* **Given data**:
====================

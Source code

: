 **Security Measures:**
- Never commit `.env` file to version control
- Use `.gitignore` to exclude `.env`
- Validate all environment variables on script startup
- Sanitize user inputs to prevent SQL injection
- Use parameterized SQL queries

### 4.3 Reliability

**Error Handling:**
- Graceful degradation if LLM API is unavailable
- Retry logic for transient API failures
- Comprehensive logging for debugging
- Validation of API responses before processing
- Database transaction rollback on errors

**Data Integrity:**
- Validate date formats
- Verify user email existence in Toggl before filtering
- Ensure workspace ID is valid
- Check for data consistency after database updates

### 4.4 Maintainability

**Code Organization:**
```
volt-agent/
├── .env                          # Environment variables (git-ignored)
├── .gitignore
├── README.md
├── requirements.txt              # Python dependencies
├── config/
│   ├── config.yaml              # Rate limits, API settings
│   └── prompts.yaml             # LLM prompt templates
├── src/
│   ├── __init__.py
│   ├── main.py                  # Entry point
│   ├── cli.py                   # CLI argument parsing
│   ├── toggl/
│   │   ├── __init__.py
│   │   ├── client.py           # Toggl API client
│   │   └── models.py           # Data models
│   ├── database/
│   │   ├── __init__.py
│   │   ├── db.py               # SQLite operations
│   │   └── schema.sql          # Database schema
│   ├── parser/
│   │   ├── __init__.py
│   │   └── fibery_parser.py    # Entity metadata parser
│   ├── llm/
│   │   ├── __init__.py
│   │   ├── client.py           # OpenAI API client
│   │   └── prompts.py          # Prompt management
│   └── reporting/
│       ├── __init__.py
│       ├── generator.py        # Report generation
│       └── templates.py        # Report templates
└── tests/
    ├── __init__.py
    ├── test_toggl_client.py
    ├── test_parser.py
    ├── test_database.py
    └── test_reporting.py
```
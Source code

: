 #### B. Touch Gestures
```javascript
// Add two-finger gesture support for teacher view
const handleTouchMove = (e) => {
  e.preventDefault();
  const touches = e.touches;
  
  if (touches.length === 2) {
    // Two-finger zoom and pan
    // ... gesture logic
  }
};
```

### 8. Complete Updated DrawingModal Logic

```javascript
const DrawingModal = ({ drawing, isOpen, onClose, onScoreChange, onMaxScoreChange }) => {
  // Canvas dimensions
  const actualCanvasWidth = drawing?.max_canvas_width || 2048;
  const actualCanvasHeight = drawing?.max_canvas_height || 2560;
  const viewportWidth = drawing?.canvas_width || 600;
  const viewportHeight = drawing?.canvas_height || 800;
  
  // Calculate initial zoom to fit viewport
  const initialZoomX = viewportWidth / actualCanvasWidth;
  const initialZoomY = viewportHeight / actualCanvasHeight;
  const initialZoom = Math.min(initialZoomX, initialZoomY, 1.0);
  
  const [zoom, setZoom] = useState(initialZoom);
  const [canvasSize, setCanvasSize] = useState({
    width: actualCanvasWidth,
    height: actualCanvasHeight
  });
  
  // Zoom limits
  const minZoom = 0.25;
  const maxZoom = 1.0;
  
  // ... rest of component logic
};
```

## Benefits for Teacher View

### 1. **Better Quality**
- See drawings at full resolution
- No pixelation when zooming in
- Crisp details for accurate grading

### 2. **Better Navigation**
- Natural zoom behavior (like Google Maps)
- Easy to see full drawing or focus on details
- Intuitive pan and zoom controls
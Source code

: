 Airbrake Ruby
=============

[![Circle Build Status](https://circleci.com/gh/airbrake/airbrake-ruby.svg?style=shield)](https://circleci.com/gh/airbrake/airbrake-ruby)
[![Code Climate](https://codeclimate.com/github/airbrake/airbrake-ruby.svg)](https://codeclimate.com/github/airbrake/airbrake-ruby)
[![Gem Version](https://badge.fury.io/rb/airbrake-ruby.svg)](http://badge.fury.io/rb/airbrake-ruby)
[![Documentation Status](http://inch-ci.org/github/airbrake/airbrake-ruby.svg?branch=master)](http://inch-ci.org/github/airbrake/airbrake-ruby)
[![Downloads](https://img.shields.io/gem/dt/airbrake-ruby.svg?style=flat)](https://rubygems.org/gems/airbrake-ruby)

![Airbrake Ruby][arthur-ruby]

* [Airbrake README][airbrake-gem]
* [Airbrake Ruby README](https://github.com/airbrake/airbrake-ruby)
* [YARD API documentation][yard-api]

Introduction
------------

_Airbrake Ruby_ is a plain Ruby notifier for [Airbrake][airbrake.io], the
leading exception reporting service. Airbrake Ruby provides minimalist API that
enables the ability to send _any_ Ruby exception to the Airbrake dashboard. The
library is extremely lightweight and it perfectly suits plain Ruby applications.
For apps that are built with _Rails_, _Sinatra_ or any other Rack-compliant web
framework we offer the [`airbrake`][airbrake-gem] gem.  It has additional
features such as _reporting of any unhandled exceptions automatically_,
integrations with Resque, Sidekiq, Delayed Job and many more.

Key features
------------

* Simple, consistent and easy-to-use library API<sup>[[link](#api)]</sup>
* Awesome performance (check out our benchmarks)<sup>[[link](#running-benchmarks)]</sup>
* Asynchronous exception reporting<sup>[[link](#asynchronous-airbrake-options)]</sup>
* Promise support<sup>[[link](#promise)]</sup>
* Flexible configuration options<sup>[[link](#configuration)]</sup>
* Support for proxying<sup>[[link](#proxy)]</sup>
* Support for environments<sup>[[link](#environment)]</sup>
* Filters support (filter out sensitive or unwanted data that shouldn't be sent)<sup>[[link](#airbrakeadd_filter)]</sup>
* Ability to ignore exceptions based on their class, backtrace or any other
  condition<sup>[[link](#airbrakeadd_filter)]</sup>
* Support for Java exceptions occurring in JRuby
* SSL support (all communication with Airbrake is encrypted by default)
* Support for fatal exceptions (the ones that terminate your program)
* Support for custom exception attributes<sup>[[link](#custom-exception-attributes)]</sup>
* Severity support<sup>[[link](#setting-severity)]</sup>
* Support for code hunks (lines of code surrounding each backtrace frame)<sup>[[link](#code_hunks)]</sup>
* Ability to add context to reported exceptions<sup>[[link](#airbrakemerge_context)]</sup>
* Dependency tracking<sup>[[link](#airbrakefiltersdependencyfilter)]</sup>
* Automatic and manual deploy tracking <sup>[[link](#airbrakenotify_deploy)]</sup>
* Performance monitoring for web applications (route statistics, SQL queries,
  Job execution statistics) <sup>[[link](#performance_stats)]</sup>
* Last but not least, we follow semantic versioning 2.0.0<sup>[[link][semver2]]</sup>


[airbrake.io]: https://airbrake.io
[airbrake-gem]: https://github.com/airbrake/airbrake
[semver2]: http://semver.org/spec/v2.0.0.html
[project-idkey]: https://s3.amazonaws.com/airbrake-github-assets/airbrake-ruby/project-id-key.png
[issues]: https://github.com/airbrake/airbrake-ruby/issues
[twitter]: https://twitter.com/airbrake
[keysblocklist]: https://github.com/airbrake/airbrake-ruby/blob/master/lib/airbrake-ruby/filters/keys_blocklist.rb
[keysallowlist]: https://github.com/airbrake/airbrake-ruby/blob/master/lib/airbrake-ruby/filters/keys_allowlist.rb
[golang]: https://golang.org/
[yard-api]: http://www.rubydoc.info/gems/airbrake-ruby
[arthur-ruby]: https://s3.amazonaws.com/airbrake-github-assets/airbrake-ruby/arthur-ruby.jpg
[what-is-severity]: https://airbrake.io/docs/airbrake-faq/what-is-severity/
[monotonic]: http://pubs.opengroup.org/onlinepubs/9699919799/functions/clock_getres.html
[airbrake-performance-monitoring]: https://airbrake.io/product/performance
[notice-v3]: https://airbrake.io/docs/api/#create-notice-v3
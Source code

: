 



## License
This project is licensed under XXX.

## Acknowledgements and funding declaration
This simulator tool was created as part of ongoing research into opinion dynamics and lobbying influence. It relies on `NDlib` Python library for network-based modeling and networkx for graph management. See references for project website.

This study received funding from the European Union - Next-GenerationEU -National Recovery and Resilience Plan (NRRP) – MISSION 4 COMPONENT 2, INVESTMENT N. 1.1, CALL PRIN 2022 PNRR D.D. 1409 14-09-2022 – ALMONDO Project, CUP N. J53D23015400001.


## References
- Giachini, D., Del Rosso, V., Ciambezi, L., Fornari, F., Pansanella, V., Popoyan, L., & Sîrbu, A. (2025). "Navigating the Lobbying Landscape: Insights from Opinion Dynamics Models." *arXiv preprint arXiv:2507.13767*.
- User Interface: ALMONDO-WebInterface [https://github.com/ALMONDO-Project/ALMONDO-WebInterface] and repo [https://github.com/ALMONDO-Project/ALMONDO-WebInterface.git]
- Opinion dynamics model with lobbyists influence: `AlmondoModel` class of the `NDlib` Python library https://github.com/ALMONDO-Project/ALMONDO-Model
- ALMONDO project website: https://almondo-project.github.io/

====================

* **Try it**: Across the whole listing above, find every line with the string "README" and copy it.

* **Output for this task**:
├── README.md
* [Airbrake README][airbrake-gem]
* [Airbrake Ruby README](https://github.com/airbrake/airbrake-ruby)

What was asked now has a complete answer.